A seguito dell’istituzione del gruppo di Volontari CRI di Nocera Superiore, e all’allestimento della sede presso il Centro Polivalente in via Vincenzo Russo, il giorno 8 Maggio 2016 si è svolta anche l’intitolazione della sede a Massimiliano Randino.

Il Primo Caporal Maggiore della Brigata “Folgore”, vissuto tra Cava de’ Tirreni e Nocera Superiore, perì il 17 Settembre 2009 a Kabul a causa di un’autobomba: in tale attacco, rimasero uccisi anche altri 6 militari italiani, tutti impegnati in Afghanistan nell’ambito della missione di ripristino della Pace “ISAF”.

La data di intitolazione non è nemmeno stata scelta per caso, l’8 Maggio ricorre infatti la “Giornata Mondiale della Croce Rossa e della Mezzaluna Rossa”, in onore di Henry Dunant, fondatore di una delle Associazioni internazionali più impegnate a favore della Pace.

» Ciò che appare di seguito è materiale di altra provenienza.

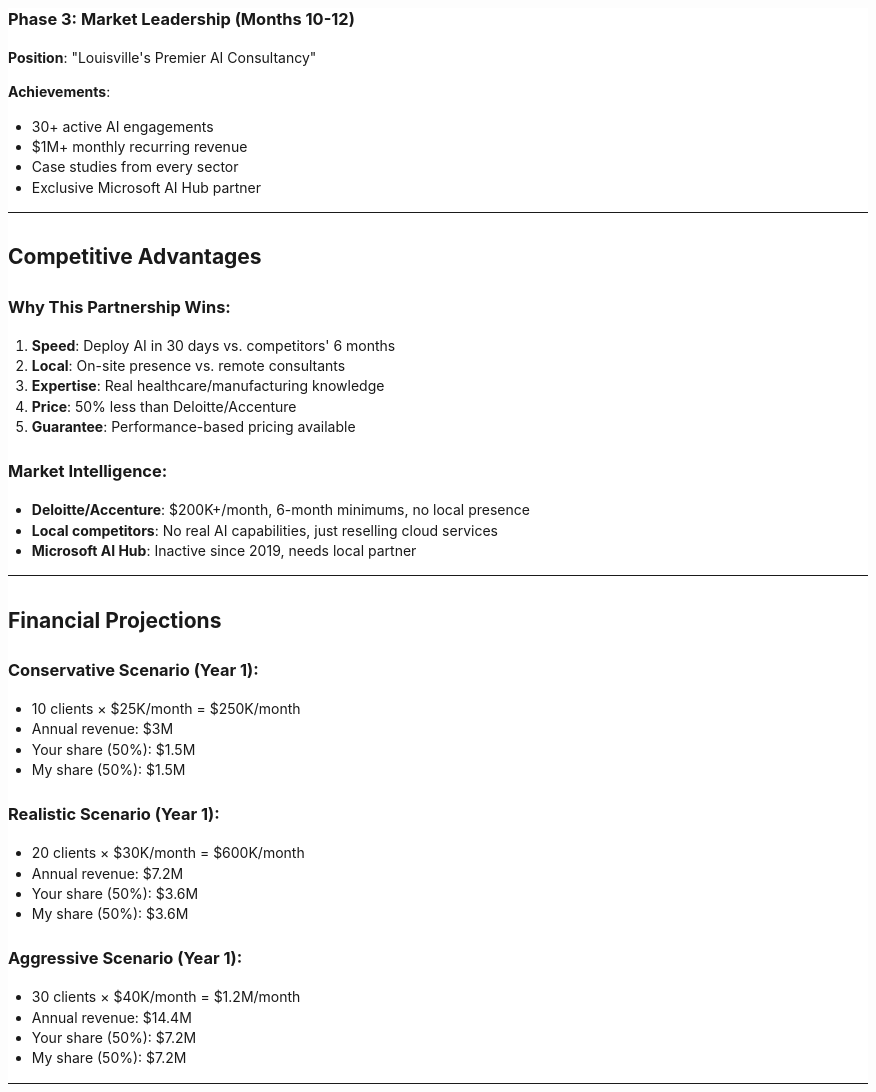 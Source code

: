 
### Phase 3: Market Leadership (Months 10-12)
**Position**: "Louisville's Premier AI Consultancy"

**Achievements**:
- 30+ active AI engagements
- $1M+ monthly recurring revenue
- Case studies from every sector
- Exclusive Microsoft AI Hub partner

---

## Competitive Advantages

### Why This Partnership Wins:

1. **Speed**: Deploy AI in 30 days vs. competitors' 6 months
2. **Local**: On-site presence vs. remote consultants
3. **Expertise**: Real healthcare/manufacturing knowledge
4. **Price**: 50% less than Deloitte/Accenture
5. **Guarantee**: Performance-based pricing available

### Market Intelligence:
- **Deloitte/Accenture**: $200K+/month, 6-month minimums, no local presence
- **Local competitors**: No real AI capabilities, just reselling cloud services
- **Microsoft AI Hub**: Inactive since 2019, needs local partner

---

## Financial Projections

### Conservative Scenario (Year 1):
- 10 clients × $25K/month = $250K/month
- Annual revenue: $3M
- Your share (50%): $1.5M
- My share (50%): $1.5M

### Realistic Scenario (Year 1):
- 20 clients × $30K/month = $600K/month
- Annual revenue: $7.2M
- Your share (50%): $3.6M
- My share (50%): $3.6M

### Aggressive Scenario (Year 1):
- 30 clients × $40K/month = $1.2M/month
- Annual revenue: $14.4M
- Your share (50%): $7.2M
- My share (50%): $7.2M

---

E non si poteva che intitolare la nuova sede di Croce Rossa ad un portatore di Pace, Massimiliano Randino appunto, cittadino dell’Agro-Nocerino-Sarnese a cui è stata insignita anche la “Croce d’Onore” con tale motivazione:

« “Paracadutista dalle straordinarie qualità umane e morali, comandato in missione di pace in terra afghana, nell’ambito dell’operazione ISAF, ha contribuito costantemente, con perizia e assoluta dedizione, al conseguimento degli obiettivi della missione. Militare dotato di eccelse virtù professionali, il 17 settembre 2009, nel corso di una attività di scorta all’interno dell’abitato di Kabul, immolava la sua giovane vita nell’adempimento del dovere, a causa dell’esplosione di un ordigno occultato proditoriamente su apposito automezzo che investiva il veicolo su cui era a bordo. Fulgidissimo esempio di sublime coraggio che, con il suo estremo sacrificio, ha contribuito in modo significativo ad accrescere il prestigio dell’Italia e della Forza Armata in ambito internazionale, tenendo alti gli ideali di pace e solidarietà.”
Kabul (Afghanistan), 17 settembre 2009 »

Alla cerimonia, svoltasi con la calorosa partecipazione di molte altre Associazioni di Volontariato e rappresentanti di diversi Corpi Militari, ha preso parte anche la famiglia di Massimiliano, colpita dalla vicinanza delle varie Associazioni e delle Rappresentanze locali in ricordo del familiare scomparso.